RECORDS SHOWN:
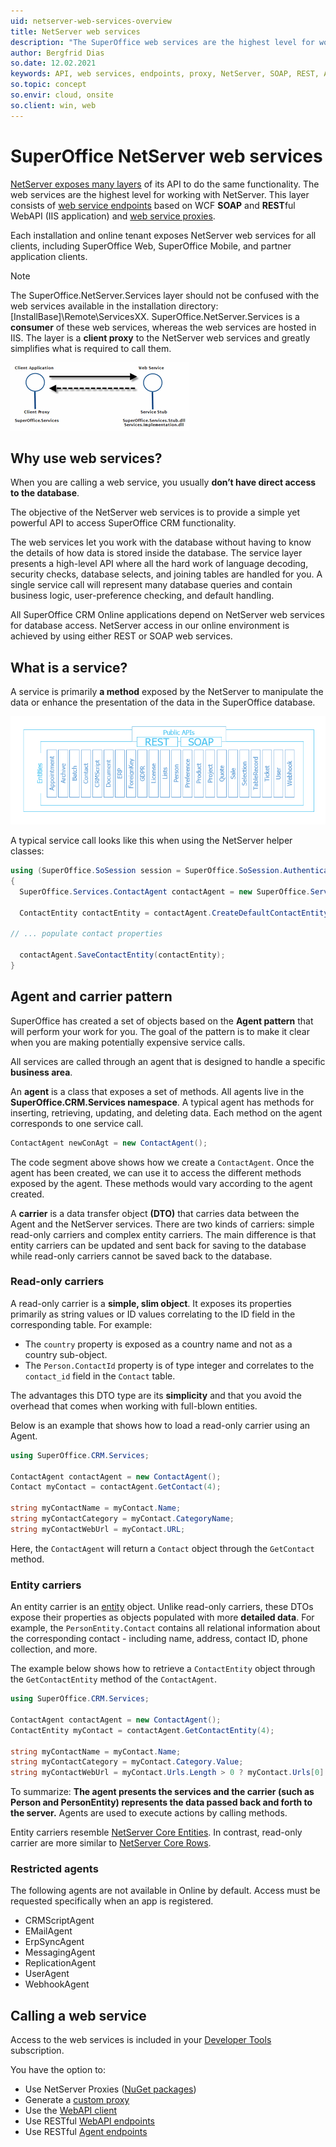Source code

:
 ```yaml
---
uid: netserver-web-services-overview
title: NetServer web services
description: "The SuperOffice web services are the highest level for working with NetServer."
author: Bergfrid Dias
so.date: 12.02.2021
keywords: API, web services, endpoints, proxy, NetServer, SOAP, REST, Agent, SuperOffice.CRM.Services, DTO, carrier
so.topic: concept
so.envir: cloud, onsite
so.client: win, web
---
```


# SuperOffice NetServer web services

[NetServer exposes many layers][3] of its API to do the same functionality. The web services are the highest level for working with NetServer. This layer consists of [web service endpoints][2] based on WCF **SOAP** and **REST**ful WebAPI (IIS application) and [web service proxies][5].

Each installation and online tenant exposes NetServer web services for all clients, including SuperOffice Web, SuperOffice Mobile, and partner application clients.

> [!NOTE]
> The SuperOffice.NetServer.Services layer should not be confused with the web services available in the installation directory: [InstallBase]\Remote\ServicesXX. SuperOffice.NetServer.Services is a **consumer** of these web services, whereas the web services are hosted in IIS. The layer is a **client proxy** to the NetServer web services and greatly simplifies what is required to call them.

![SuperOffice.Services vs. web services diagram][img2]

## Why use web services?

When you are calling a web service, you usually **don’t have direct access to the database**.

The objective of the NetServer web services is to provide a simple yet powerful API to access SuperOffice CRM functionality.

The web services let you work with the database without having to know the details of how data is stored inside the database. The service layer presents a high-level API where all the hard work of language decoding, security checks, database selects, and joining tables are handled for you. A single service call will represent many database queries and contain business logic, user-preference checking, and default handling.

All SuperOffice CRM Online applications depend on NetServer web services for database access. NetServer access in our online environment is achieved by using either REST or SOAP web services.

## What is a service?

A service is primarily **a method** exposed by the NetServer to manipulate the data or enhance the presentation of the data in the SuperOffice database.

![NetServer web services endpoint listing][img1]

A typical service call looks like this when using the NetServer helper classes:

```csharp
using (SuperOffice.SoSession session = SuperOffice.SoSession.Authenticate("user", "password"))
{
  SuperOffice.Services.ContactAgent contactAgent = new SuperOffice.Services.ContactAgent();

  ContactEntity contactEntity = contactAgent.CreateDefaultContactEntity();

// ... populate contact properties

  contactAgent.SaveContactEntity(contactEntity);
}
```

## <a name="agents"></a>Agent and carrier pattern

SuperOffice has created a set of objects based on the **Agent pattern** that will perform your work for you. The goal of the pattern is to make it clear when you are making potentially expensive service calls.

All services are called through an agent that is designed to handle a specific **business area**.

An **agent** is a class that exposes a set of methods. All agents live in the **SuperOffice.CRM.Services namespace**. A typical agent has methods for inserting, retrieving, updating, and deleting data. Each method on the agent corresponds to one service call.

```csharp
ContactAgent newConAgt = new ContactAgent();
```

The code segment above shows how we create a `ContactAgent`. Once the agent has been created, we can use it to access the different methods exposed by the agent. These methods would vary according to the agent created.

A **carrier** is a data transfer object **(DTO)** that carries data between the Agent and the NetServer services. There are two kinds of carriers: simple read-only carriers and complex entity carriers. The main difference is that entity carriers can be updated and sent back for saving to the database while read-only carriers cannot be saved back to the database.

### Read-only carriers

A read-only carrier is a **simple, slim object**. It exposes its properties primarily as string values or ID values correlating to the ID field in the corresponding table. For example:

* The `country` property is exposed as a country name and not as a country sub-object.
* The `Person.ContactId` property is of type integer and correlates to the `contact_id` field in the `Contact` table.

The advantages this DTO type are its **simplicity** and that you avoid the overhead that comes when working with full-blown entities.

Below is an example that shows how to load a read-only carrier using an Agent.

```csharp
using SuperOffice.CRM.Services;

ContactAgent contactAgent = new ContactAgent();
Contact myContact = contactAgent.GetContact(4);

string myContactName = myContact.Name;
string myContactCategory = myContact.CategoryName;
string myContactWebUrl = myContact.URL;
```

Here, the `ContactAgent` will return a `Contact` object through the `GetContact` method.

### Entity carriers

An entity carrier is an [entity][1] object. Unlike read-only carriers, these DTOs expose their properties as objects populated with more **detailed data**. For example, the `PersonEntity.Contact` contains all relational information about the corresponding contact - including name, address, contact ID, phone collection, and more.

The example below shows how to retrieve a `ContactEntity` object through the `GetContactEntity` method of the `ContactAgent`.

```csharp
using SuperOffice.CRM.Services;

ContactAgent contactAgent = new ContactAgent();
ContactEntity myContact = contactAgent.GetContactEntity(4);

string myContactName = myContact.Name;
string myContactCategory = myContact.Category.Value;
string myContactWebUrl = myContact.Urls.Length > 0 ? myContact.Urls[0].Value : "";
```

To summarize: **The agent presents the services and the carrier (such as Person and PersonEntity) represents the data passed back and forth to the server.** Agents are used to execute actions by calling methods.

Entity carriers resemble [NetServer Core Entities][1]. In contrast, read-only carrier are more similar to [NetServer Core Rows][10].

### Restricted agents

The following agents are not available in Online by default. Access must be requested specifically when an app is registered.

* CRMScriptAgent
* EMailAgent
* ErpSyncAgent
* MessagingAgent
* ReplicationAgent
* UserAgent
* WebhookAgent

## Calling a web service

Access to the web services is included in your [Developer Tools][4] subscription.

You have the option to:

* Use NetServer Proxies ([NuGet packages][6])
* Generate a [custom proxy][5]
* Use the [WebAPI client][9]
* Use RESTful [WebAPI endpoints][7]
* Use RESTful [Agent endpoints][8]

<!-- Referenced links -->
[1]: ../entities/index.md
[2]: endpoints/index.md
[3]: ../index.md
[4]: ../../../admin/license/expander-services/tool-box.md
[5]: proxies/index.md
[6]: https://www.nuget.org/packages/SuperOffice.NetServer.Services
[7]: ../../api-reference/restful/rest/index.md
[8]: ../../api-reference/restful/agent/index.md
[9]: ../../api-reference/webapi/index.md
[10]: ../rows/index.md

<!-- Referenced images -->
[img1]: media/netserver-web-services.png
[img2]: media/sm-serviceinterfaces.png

TASK REQUIREMENTS: A faithful copy of all the lines above is needed, with the pictures omitted.

PROBLEM SOLUTION:
Source code

:
 ```yaml
---
uid: netserver-web-services-overview
title: NetServer web services
description: "The SuperOffice web services are the highest level for working with NetServer."
author: Bergfrid Dias
so.date: 12.02.2021
keywords: API, web services, endpoints, proxy, NetServer, SOAP, REST, Agent, SuperOffice.CRM.Services, DTO, carrier
so.topic: concept
so.envir: cloud, onsite
so.client: win, web
---
```


# SuperOffice NetServer web services

[NetServer exposes many layers][3] of its API to do the same functionality. The web services are the highest level for working with NetServer. This layer consists of [web service endpoints][2] based on WCF **SOAP** and **REST**ful WebAPI (IIS application) and [web service proxies][5].

Each installation and online tenant exposes NetServer web services for all clients, including SuperOffice Web, SuperOffice Mobile, and partner application clients.

> [!NOTE]
> The SuperOffice.NetServer.Services layer should not be confused with the web services available in the installation directory: [InstallBase]\Remote\ServicesXX. SuperOffice.NetServer.Services is a **consumer** of these web services, whereas the web services are hosted in IIS. The layer is a **client proxy** to the NetServer web services and greatly simplifies what is required to call them.

![SuperOffice.Services vs. web services diagram][img2]

## Why use web services?

When you are calling a web service, you usually **don’t have direct access to the database**.

The objective of the NetServer web services is to provide a simple yet powerful API to access SuperOffice CRM functionality.

The web services let you work with the database without having to know the details of how data is stored inside the database. The service layer presents a high-level API where all the hard work of language decoding, security checks, database selects, and joining tables are handled for you. A single service call will represent many database queries and contain business logic, user-preference checking, and default handling.

All SuperOffice CRM Online applications depend on NetServer web services for database access. NetServer access in our online environment is achieved by using either REST or SOAP web services.

## What is a service?

A service is primarily **a method** exposed by the NetServer to manipulate the data or enhance the presentation of the data in the SuperOffice database.

![NetServer web services endpoint listing][img1]

A typical service call looks like this when using the NetServer helper classes:

```csharp
using (SuperOffice.SoSession session = SuperOffice.SoSession.Authenticate("user", "password"))
{
  SuperOffice.Services.ContactAgent contactAgent = new SuperOffice.Services.ContactAgent();

  ContactEntity contactEntity = contactAgent.CreateDefaultContactEntity();

// ... populate contact properties

  contactAgent.SaveContactEntity(contactEntity);
}
```

## <a name="agents"></a>Agent and carrier pattern

SuperOffice has created a set of objects based on the **Agent pattern** that will perform your work for you. The goal of the pattern is to make it clear when you are making potentially expensive service calls.

All services are called through an agent that is designed to handle a specific **business area**.

An **agent** is a class that exposes a set of methods. All agents live in the **SuperOffice.CRM.Services namespace**. A typical agent has methods for inserting, retrieving, updating, and deleting data. Each method on the agent corresponds to one service call.

```csharp
ContactAgent newConAgt = new ContactAgent();
```

The code segment above shows how we create a `ContactAgent`. Once the agent has been created, we can use it to access the different methods exposed by the agent. These methods would vary according to the agent created.

A **carrier** is a data transfer object **(DTO)** that carries data between the Agent and the NetServer services. There are two kinds of carriers: simple read-only carriers and complex entity carriers. The main difference is that entity carriers can be updated and sent back for saving to the database while read-only carriers cannot be saved back to the database.

### Read-only carriers

A read-only carrier is a **simple, slim object**. It exposes its properties primarily as string values or ID values correlating to the ID field in the corresponding table. For example:

* The `country` property is exposed as a country name and not as a country sub-object.
* The `Person.ContactId` property is of type integer and correlates to the `contact_id` field in the `Contact` table.

The advantages this DTO type are its **simplicity** and that you avoid the overhead that comes when working with full-blown entities.

Below is an example that shows how to load a read-only carrier using an Agent.

```csharp
using SuperOffice.CRM.Services;

ContactAgent contactAgent = new ContactAgent();
Contact myContact = contactAgent.GetContact(4);

string myContactName = myContact.Name;
string myContactCategory = myContact.CategoryName;
string myContactWebUrl = myContact.URL;
```

Here, the `ContactAgent` will return a `Contact` object through the `GetContact` method.

### Entity carriers

An entity carrier is an [entity][1] object. Unlike read-only carriers, these DTOs expose their properties as objects populated with more **detailed data**. For example, the `PersonEntity.Contact` contains all relational information about the corresponding contact - including name, address, contact ID, phone collection, and more.

The example below shows how to retrieve a `ContactEntity` object through the `GetContactEntity` method of the `ContactAgent`.

```csharp
using SuperOffice.CRM.Services;

ContactAgent contactAgent = new ContactAgent();
ContactEntity myContact = contactAgent.GetContactEntity(4);

string myContactName = myContact.Name;
string myContactCategory = myContact.Category.Value;
string myContactWebUrl = myContact.Urls.Length > 0 ? myContact.Urls[0].Value : "";
```

To summarize: **The agent presents the services and the carrier (such as Person and PersonEntity) represents the data passed back and forth to the server.** Agents are used to execute actions by calling methods.

Entity carriers resemble [NetServer Core Entities][1]. In contrast, read-only carrier are more similar to [NetServer Core Rows][10].

### Restricted agents

The following agents are not available in Online by default. Access must be requested specifically when an app is registered.

* CRMScriptAgent
* EMailAgent
* ErpSyncAgent
* MessagingAgent
* ReplicationAgent
* UserAgent
* WebhookAgent

## Calling a web service

Access to the web services is included in your [Developer Tools][4] subscription.

You have the option to:

* Use NetServer Proxies ([NuGet packages][6])
* Generate a [custom proxy][5]
* Use the [WebAPI client][9]
* Use RESTful [WebAPI endpoints][7]
* Use RESTful [Agent endpoints][8]

<!-- Referenced links -->
[1]: ../entities/index.md
[2]: endpoints/index.md
[3]: ../index.md
[4]: ../../../admin/license/expander-services/tool-box.md
[5]: proxies/index.md
[6]: https://www.nuget.org/packages/SuperOffice.NetServer.Services
[7]: ../../api-reference/restful/rest/index.md
[8]: ../../api-reference/restful/agent/index.md
[9]: ../../api-reference/webapi/index.md
[10]: ../rows/index.md

<!-- Referenced images -->
[img1]: media/netserver-web-services.png
[img2]: media/sm-serviceinterfaces.png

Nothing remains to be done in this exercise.